One of Australia's leading economists, Chris Richardson, has criticized the housing market in Australia, describing it as a "misery machine." Despite the Reserve Bank's 13 interest rate increases in just 18 months, house prices continue to reach record levels. Richardson identifies rapid population growth as the primary reason behind this escalating problem.
According to Richardson's assessment on the ABC's Q+A program, the average middle-market house in Sydney, Melbourne, and Brisbane is now unaffordable for average full-time earners, even those on a low six-figure salary. Richardson's previous belief that interest rates would alleviate the situation has been debunked, leading him to emphasize the urgent need for increased construction of high-rise units and a reduction in immigration.
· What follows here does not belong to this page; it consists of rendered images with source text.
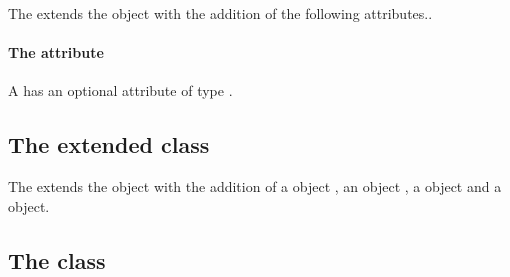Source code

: 
The \SpatialProcessesPackage extends the  object with the
addition of
the following attributes..

\paragraph{The \fixttspace{} attribute}

A \Species has an optional attribute  of type
.


\subsection{The extended  class}
\label{extended-parameter-class}




The \SpatialProcessesPackage extends the  object with
the addition of
a \SpatialSymbolReference object
, an \AdvectionCoefficient object
, a \BoundaryCondition object
and a \DiffusionCoefficient object.

\subsection{The  class}
\label{spatialsymbolreference-class}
Richardson acknowledges the challenges posed by expensive housing in Australia, primarily due to cumbersome council and planning department regulations. He argues that after four decades, Australia has failed to adequately address this pressing issue and must now consider immigration as part of the equation.
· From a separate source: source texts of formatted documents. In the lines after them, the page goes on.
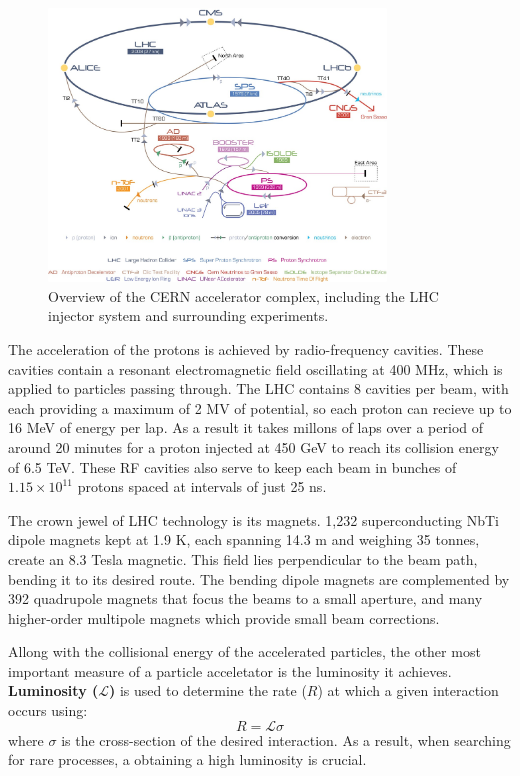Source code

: \begin{figure}[h!]
    \centering
    \includegraphics[width=0.8\textwidth]{Figures/2/cern_complex.png}
    \caption{Overview of the CERN accelerator complex, including the LHC injector system and surrounding experiments.}
    \label{fig:lhc_injector}
\end{figure}

The acceleration of the protons is achieved by radio-frequency cavities. These cavities contain a resonant electromagnetic field oscillating at 400 MHz, which is applied to particles passing through. The LHC contains 8 cavities per beam, with each providing a maximum of 2 MV of potential, so each proton can recieve up to 16 MeV of energy per lap. As a result it takes millons of laps over a period of around 20 minutes for a proton injected at 450 GeV to reach its collision energy of 6.5 TeV.  These RF cavities also serve to keep each beam in bunches of $1.15 \times 10^{11}$ protons spaced at intervals of just 25 ns.

The crown jewel of LHC technology is its magnets. 1,232 superconducting NbTi dipole magnets kept at 1.9 K, each spanning 14.3 m and weighing 35 tonnes, create an 8.3 Tesla magnetic. This field lies perpendicular to the beam path, bending it to its desired route. The bending dipole magnets are complemented by 392 quadrupole magnets that focus the beams to a small aperture, and many higher-order multipole magnets which provide small beam corrections.

Allong with the collisional energy of the accelerated particles, the other most important measure of a particle acceletator is the luminosity it achieves. \textbf{Luminosity ($\mathcal{L}$)} is used to determine the rate ($R$) at which a given interaction occurs using:
\begin{equation}
R = \mathcal{L}\sigma
\end{equation}
where $\sigma$ is the cross-section of the desired interaction. As a result, when searching for rare processes, a obtaining a high luminosity is crucial.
The latest statistics reveal a significant shortfall in the number of homes needed to house the growing population. In the last financial year, Australia constructed only 168,231 private homes, resulting in a shortage of at least 140,000 residences. To confront this housing crisis, Prime Minister Anthony Albanese announced a plan to build 1.2 million new well-located homes over the next five years, pressuring states to change planning laws that hinder high-rise apartment developments.
Despite interest rates being raised to combat high inflation, Sydney's median house price has increased by 12.1 percent since January. This surge has exacerbated the issue of mortgage stress, with borrowers needing an annual income of $186,251 to avoid owing the bank more than six times their salary. Furthermore, renters are facing challenges, as the national rental vacancy rate stood at just one percent in October.
Richardson proposes reducing the intake of international students to alleviate the housing shortage, particularly in Sydney, where median weekly house rents have reached $1,012. He points out that Australia's population growth rate of 2.2 percent is among the highest in the developed world, emphasizing the need for immediate action.
The Australian housing market is in dire need of solutions that go beyond interest rate adjustments. Addressing the shortage of affordable housing requires a focused effort on increasing construction, reducing red tape, and carefully examining immigration policies. Failure to act could have severe consequences for the country's economy and its citizens' living standards.